→ **What needs to be done**
When the string "rubygems" is part of a line below, that line should be copied.

→ **Information**
- - - - -

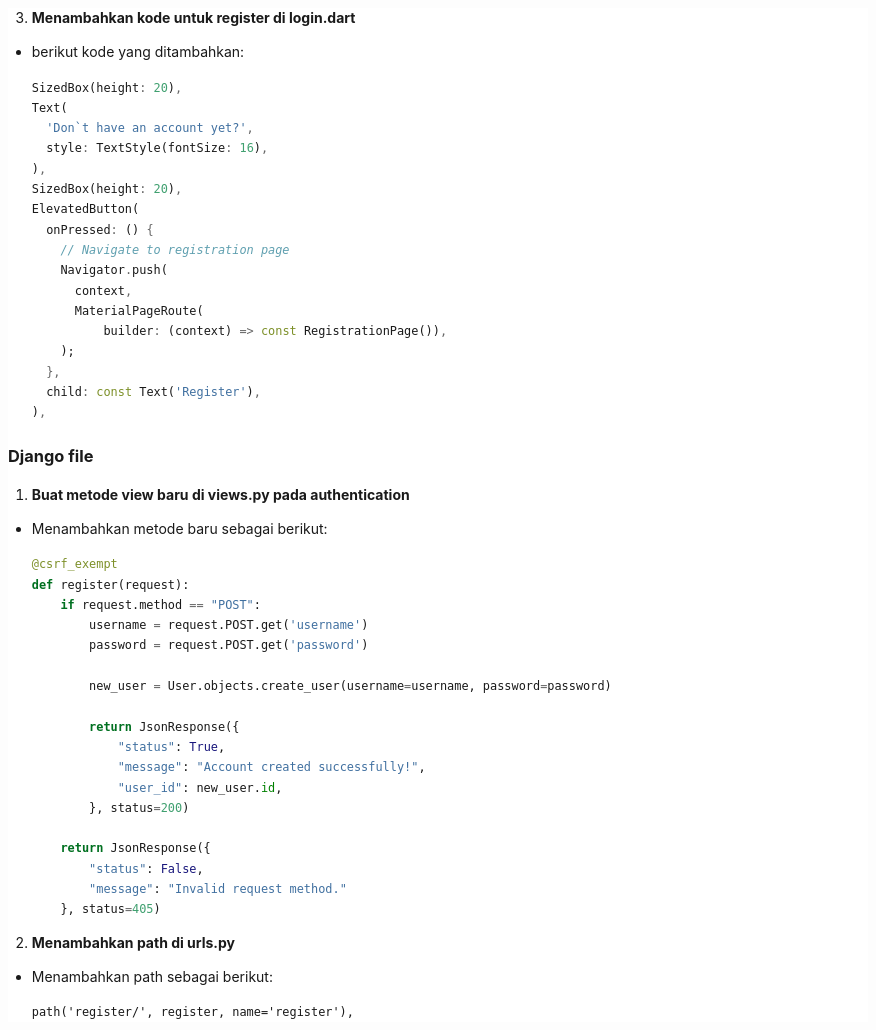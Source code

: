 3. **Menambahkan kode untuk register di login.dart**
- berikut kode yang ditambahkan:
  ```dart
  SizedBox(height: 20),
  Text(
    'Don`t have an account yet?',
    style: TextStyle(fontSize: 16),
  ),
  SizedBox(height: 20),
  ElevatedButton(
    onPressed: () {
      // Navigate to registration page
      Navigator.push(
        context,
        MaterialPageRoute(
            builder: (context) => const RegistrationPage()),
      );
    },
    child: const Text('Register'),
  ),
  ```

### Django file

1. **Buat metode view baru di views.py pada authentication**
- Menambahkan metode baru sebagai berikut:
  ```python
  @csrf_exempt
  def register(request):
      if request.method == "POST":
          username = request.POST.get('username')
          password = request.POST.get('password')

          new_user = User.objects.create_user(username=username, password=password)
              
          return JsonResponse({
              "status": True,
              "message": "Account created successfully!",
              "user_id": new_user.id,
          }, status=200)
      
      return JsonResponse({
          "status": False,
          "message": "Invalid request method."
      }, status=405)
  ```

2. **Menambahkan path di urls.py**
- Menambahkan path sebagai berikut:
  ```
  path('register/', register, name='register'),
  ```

- - - - -

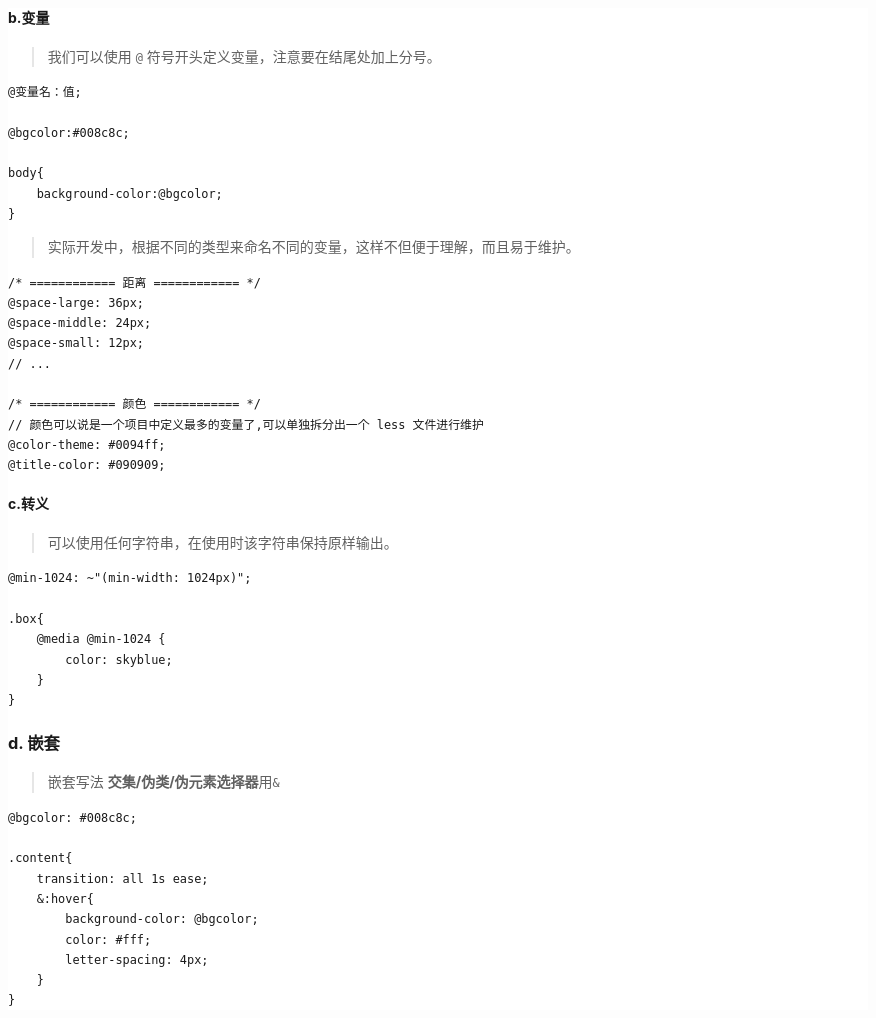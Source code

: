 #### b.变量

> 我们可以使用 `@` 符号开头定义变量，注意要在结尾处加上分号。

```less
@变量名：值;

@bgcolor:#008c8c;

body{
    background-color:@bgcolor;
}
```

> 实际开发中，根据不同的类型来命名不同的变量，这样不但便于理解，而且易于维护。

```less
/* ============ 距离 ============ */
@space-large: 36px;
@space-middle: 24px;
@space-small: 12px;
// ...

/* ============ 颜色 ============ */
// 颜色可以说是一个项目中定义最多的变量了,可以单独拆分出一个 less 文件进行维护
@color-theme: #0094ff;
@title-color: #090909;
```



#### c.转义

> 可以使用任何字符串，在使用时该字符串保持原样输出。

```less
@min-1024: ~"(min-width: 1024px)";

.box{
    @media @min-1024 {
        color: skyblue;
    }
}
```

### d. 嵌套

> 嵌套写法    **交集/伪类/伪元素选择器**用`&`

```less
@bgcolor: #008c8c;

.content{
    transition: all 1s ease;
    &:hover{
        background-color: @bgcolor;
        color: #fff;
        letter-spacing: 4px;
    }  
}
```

- - - - -

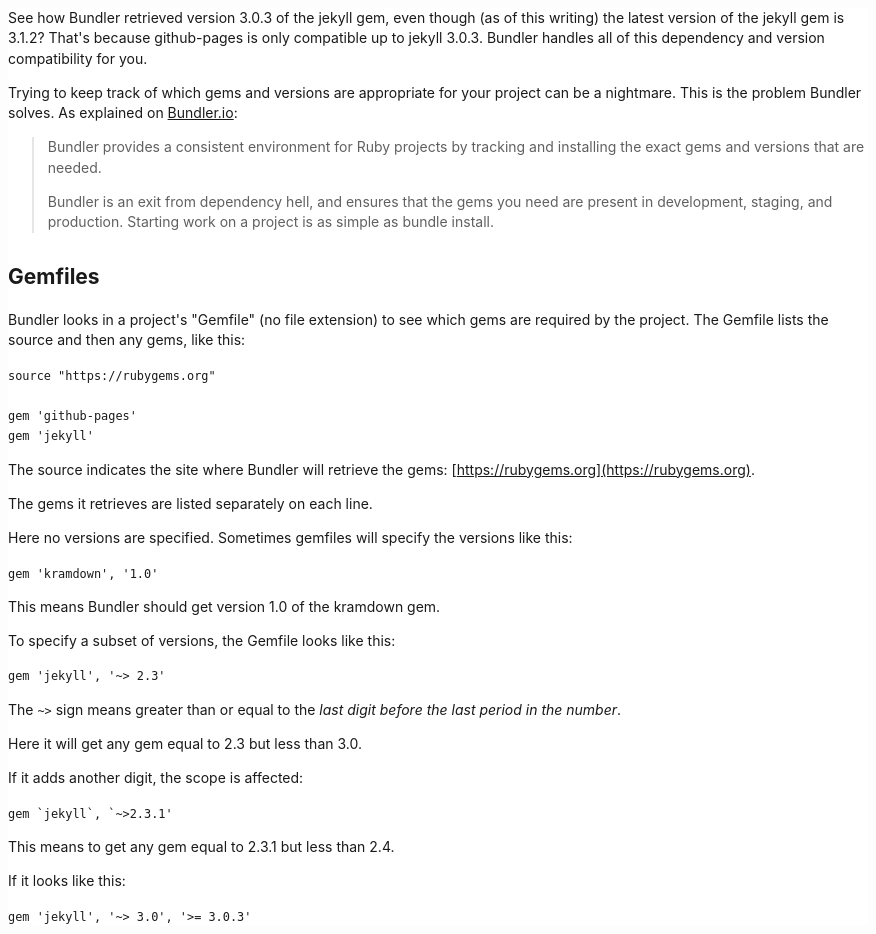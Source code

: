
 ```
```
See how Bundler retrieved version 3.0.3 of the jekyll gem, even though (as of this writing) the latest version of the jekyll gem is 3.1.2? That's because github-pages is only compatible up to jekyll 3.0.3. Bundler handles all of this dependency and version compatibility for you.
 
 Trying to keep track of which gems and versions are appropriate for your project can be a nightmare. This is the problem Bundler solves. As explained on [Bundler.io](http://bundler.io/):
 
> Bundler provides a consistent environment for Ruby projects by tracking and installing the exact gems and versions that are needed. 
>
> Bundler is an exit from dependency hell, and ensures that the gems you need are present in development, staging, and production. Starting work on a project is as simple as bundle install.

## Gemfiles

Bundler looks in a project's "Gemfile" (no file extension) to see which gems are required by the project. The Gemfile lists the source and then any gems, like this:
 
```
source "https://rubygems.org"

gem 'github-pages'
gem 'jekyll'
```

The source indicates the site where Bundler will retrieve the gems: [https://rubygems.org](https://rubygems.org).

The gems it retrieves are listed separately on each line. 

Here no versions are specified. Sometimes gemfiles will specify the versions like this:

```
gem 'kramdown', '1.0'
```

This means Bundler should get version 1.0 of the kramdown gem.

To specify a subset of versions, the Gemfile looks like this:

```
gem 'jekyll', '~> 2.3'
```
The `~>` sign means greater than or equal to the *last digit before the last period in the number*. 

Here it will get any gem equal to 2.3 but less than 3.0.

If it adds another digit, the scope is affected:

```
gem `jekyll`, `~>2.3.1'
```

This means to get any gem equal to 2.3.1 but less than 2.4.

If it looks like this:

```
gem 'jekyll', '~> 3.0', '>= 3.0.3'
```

- - - - -

→ **Response to the task**
source "https://rubygems.org"
The source indicates the site where Bundler will retrieve the gems: [https://rubygems.org](https://rubygems.org).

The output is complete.